Avec le rap et la poésie, Cape Town tente de réduire les inégalités raciales
Par Joe Penney
Bordée par l'océan et séparée en deux par la Montagne de la Table, Cape Town et son incroyable beauté naturelle contrastent avec un passé lourd de siècles d'esclavage et d'oppression raciale.
Aujourd'hui, une génération d'artistes, de musiciens, de poètes et de réalisateurs tentent de se défaire de cet héritage. En Afrique du Sud où l'on compte 11 langues officielles, ce qui compte, ce n'est pas tant ce qu'ils disent mais la façon dont ils le disent.
Quintin Goliath, dont le nom de scène est Jitsvinger - ce qui signifie « le Drogué » - est un rappeur de Cape Town aux origines ethniques multiples. Il utilise l'afrikaans, une langue parlée par 7 millions de Sud-Africains, dérivée du néerlandais et influencée par les langues malaise, portugaise, anglaise, chinoise, xhosa et khoïsane.
Goliath rappe sur des sujets tels que la politique, l'identité et l'amour, et déclare que l'afrikaans est de plus en plus populaire, surtout parmi les jeunes.
« L'afrikaans est devenue plus tendance et plus libre depuis les quinze dernières années », dit-il. Il ajoute que dans le quartier de Kimberley, une même phrase peut compter jusqu'à six langues différentes.
« Mon jargon peut donc atteindre une plus grande conscience collective et c'est là que réside l'avenir de l'afrikaans : l'inclusion et l'acceptation de l'expression de l'autre. »
Alors que certains voient l'avenir de l'afrikaans comme prometteur, son passé est contesté.

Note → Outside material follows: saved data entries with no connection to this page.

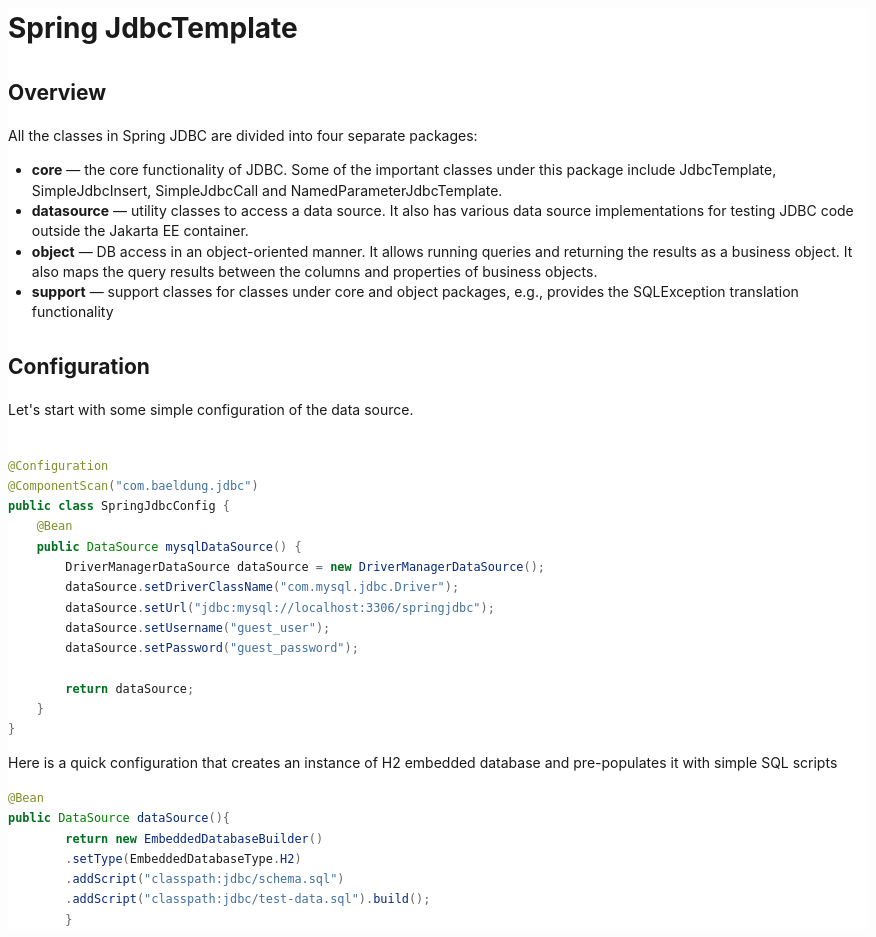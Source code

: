# Spring JdbcTemplate

## Overview

All the classes in Spring JDBC are divided into four separate packages:

- **core** — the core functionality of JDBC. Some of the important classes under this package include JdbcTemplate,
  SimpleJdbcInsert, SimpleJdbcCall and NamedParameterJdbcTemplate.
- **datasource** — utility classes to access a data source. It also has various data source implementations for testing
  JDBC code outside the Jakarta EE container.
- **object** — DB access in an object-oriented manner. It allows running queries and returning the results as a business
  object. It also maps the query results between the columns and properties of business objects.
- **support** — support classes for classes under core and object packages, e.g., provides the SQLException translation
  functionality

## Configuration

Let's start with some simple configuration of the data source.

```java

@Configuration
@ComponentScan("com.baeldung.jdbc")
public class SpringJdbcConfig {
    @Bean
    public DataSource mysqlDataSource() {
        DriverManagerDataSource dataSource = new DriverManagerDataSource();
        dataSource.setDriverClassName("com.mysql.jdbc.Driver");
        dataSource.setUrl("jdbc:mysql://localhost:3306/springjdbc");
        dataSource.setUsername("guest_user");
        dataSource.setPassword("guest_password");

        return dataSource;
    }
}
```

Here is a quick configuration that creates an instance of H2 embedded database and pre-populates it with simple SQL
scripts

```java
@Bean
public DataSource dataSource(){
        return new EmbeddedDatabaseBuilder()
        .setType(EmbeddedDatabaseType.H2)
        .addScript("classpath:jdbc/schema.sql")
        .addScript("classpath:jdbc/test-data.sql").build();
        }
```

L'afrikaans s'est développé dans la région de Cape Town parmi les esclaves d'Afrique de l'Ouest, des tribus Khoï et San, et d'Indonésie, qui ont adapté le néerlandais parlé par les propriétaires d'esclaves et les colons en une langue commune.
Aujourd'hui, seuls 40 % environ de ceux qui parlent l'afrikaans chez eux sont des Sud-Africains de couleur blanche, selon le South Africa Race Relations Institute.

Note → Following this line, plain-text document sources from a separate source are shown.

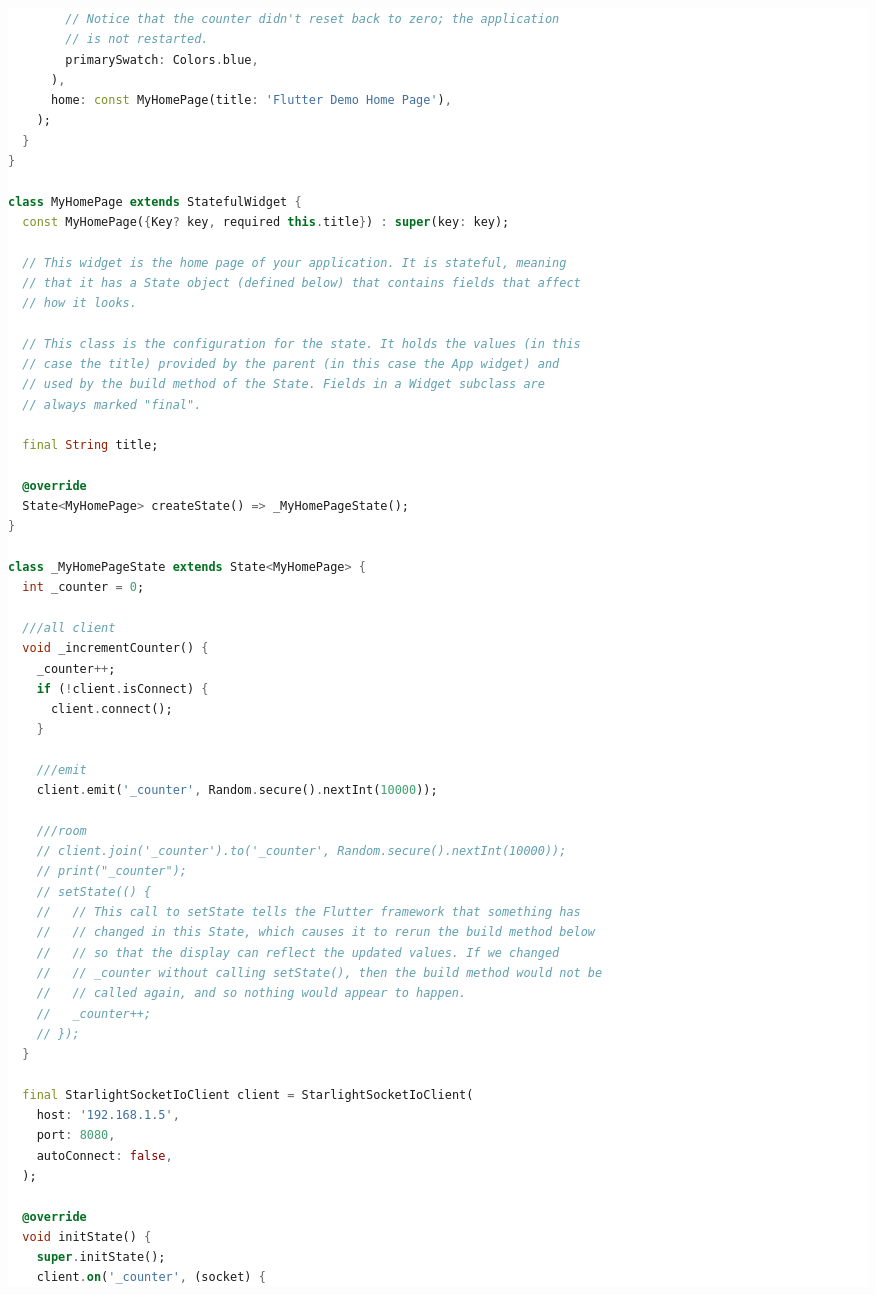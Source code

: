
 ```dart
        // Notice that the counter didn't reset back to zero; the application
        // is not restarted.
        primarySwatch: Colors.blue,
      ),
      home: const MyHomePage(title: 'Flutter Demo Home Page'),
    );
  }
}

class MyHomePage extends StatefulWidget {
  const MyHomePage({Key? key, required this.title}) : super(key: key);

  // This widget is the home page of your application. It is stateful, meaning
  // that it has a State object (defined below) that contains fields that affect
  // how it looks.

  // This class is the configuration for the state. It holds the values (in this
  // case the title) provided by the parent (in this case the App widget) and
  // used by the build method of the State. Fields in a Widget subclass are
  // always marked "final".

  final String title;

  @override
  State<MyHomePage> createState() => _MyHomePageState();
}

class _MyHomePageState extends State<MyHomePage> {
  int _counter = 0;

  ///all client
  void _incrementCounter() {
    _counter++;
    if (!client.isConnect) {
      client.connect();
    }

    ///emit
    client.emit('_counter', Random.secure().nextInt(10000));

    ///room
    // client.join('_counter').to('_counter', Random.secure().nextInt(10000));
    // print("_counter");
    // setState(() {
    //   // This call to setState tells the Flutter framework that something has
    //   // changed in this State, which causes it to rerun the build method below
    //   // so that the display can reflect the updated values. If we changed
    //   // _counter without calling setState(), then the build method would not be
    //   // called again, and so nothing would appear to happen.
    //   _counter++;
    // });
  }

  final StarlightSocketIoClient client = StarlightSocketIoClient(
    host: '192.168.1.5',
    port: 8080,
    autoConnect: false,
  );

  @override
  void initState() {
    super.initState();
    client.on('_counter', (socket) {
```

« Beaucoup de personnes feront toujours référence à l'afrikaans "blanc" comme une langue belle, pure et propre tandis que la vision de sa forme négative ou inférieure reflète une haine de soi intériorisée et associée à l'esclavage, au colonialisme et à l'apartheid », déclare Goliath.
« Un gros travail de réparation est à opérer au sein de la plus grande communauté parlant l'afrikaans », dit-il.
Le poète de Cape Town Jethro Louw utilise également l'afrikaans. Il descend des esclaves indigènes khoïsans et du Mozambique et intègre des histoires et des mythes indigènes de Cape Town dans ses poèmes. Il joue de l'arc musical, traditionnellement utilisé pour la poésie, la musique et la communication.
« J'essaie de populariser la culture des Premières Nations ainsi que ses symboles, tels que l'arc musical », explique Jethro Louw.
Après le zoulou, le xhosa et l'afrikaans, l'anglais est la quatrième langue la plus parlée d'Afrique du Sud, mais son rôle dans la vie publique est nettement plus influent.
Bheki Pilot Biller est un étudiant en cinéma âgé de 24 ans et originaire de Limpopo. Il parle zoulou et anglais et choisit d'utiliser cette dernière pour ses travaux relatifs aux problèmes sociaux.
Selon lui, Cape Town reste une ville divisée sur la base de critères raciaux ; il a lui-même été victime de discrimination à l'embauche car il ne parle pas l'afrikaans.
« Je ne comprends pas cette situation où il faut avoir une certaine couleur de peau pour décrocher un emploi. Certaines offres précisent qu'il faut savoir parler et lire couramment l'afrikaans. Qu'est-ce que ça veut dire ? »
Il semblerait que certaines voix s'élèvent en faveur d'une Afrique du Sud plus inclusive dans chaque communauté de Cape Town. Lors d'un récent concert, le célèbre musicien de rock Jeremy de Tolly, de couleur blanche, de langue maternelle anglaise et originaire de Cape Town, a déclaré que la population blanche du pays devrait partager ses richesses avec ses compatriotes sud-africains.